(Data for this exercise begins)

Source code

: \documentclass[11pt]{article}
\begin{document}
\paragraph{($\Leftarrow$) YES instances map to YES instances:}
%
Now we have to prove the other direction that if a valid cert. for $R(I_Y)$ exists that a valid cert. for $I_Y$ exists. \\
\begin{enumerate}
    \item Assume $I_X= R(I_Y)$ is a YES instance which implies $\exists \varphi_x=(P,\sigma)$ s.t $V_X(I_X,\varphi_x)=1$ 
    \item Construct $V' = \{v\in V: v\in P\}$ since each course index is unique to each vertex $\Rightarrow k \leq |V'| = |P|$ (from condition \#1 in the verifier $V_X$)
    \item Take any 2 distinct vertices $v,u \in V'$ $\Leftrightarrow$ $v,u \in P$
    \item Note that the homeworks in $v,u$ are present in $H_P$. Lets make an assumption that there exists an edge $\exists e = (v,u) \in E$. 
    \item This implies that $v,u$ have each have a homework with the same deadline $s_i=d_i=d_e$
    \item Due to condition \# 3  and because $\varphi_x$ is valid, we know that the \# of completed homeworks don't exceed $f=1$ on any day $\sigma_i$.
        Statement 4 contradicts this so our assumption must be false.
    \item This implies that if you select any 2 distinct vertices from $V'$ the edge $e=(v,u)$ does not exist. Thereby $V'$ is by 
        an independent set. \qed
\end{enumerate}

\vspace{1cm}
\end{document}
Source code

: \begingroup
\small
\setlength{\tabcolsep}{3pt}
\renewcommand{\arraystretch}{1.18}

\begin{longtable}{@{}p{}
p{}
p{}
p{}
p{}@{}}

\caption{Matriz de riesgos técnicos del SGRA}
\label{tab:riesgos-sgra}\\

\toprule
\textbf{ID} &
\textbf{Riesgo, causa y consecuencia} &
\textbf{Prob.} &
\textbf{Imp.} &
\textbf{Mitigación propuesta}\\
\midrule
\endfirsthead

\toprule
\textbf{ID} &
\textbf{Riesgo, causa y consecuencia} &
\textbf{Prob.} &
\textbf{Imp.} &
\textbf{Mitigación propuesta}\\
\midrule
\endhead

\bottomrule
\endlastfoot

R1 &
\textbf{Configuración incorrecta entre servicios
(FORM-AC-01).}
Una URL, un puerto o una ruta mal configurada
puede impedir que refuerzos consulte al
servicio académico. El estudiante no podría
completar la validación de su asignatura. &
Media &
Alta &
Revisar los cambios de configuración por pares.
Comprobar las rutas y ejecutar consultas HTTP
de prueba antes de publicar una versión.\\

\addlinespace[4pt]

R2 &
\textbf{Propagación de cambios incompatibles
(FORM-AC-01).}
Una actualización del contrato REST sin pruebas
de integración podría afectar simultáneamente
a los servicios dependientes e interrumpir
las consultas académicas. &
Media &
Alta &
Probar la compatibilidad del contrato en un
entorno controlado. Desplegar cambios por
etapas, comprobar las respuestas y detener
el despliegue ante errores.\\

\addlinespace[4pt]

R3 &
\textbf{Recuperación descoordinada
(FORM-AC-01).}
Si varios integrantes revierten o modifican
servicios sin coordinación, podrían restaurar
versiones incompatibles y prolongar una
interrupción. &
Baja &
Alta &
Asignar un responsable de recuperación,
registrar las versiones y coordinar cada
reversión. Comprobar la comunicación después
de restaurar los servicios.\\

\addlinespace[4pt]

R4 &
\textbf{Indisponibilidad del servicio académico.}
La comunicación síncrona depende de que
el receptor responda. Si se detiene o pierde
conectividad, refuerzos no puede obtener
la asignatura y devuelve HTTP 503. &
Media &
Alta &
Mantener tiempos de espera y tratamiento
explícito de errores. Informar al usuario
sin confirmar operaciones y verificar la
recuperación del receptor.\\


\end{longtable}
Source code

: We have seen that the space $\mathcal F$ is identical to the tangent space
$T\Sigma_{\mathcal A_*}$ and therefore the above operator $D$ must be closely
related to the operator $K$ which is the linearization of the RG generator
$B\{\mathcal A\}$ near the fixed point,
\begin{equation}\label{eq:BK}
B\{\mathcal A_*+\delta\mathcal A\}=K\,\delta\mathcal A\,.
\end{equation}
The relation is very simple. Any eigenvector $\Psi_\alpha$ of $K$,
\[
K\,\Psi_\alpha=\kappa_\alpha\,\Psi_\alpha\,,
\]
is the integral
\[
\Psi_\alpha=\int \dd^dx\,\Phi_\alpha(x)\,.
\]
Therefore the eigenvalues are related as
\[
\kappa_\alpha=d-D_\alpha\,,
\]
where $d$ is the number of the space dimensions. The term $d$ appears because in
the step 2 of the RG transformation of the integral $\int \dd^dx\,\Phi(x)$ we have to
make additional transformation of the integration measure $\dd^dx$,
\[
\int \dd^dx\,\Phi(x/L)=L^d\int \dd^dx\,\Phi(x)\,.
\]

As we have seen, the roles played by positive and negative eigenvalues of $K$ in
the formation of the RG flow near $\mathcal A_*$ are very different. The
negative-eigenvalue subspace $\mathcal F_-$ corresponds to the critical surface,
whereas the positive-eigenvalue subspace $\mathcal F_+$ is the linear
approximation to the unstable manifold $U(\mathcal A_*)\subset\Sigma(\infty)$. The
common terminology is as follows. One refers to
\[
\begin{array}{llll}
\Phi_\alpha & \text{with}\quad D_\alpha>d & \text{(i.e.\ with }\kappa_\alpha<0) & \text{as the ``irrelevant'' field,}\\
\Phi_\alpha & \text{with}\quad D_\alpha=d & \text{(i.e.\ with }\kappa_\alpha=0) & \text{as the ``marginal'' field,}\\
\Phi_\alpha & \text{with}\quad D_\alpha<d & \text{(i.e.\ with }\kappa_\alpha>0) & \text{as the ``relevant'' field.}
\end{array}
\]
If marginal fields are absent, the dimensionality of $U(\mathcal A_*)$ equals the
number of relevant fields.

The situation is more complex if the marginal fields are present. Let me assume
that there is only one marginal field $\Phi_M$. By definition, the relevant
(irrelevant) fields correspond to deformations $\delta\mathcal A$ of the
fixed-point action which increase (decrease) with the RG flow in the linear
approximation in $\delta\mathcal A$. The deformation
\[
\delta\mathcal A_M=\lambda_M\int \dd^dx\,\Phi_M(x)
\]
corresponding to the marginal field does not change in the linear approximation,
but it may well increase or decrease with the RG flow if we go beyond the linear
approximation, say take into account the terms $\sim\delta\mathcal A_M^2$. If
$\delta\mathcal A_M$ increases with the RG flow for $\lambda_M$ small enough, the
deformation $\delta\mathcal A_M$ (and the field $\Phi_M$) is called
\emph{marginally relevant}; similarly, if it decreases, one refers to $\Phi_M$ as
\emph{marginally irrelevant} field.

(Data for this exercise ends)

Exercise
Lines above that have "number": copy each of them.

Reply to the exercise
where $d$ is the number of the space dimensions. The term $d$ appears because in
number of relevant fields.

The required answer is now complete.